■ Your objective: Lines of the records that hold the word "begin" are to be counted; give the number and nothing more.

■ Material for this exercise:
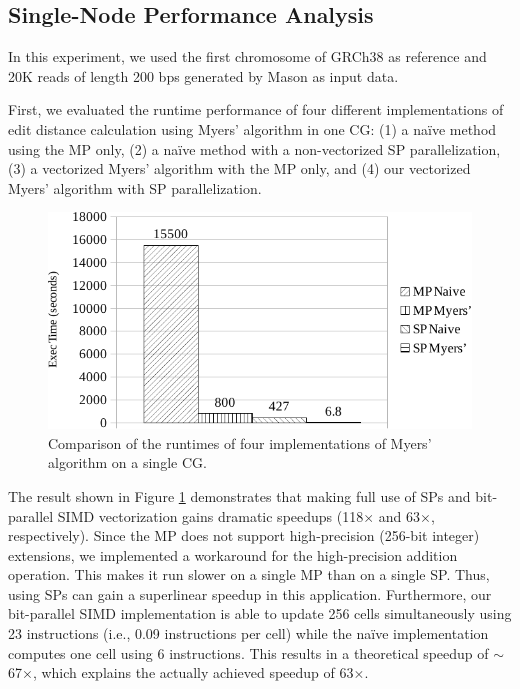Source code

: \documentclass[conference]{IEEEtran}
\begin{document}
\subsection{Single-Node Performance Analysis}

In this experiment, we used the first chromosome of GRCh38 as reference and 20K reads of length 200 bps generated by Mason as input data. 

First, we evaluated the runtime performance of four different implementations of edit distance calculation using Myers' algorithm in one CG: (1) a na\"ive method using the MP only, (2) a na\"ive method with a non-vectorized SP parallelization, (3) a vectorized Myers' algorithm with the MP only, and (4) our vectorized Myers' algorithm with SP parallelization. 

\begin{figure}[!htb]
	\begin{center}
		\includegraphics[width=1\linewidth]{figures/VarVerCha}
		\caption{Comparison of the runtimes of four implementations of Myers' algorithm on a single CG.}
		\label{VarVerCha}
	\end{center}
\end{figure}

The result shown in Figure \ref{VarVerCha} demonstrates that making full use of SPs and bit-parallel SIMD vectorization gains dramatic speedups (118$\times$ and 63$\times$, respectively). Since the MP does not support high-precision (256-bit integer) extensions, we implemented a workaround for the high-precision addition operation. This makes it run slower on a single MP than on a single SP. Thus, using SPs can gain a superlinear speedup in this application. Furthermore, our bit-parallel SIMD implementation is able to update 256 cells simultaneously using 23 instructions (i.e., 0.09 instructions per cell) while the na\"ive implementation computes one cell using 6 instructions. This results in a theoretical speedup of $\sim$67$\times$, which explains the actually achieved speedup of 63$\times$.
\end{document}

■ Solution to this exercise: 3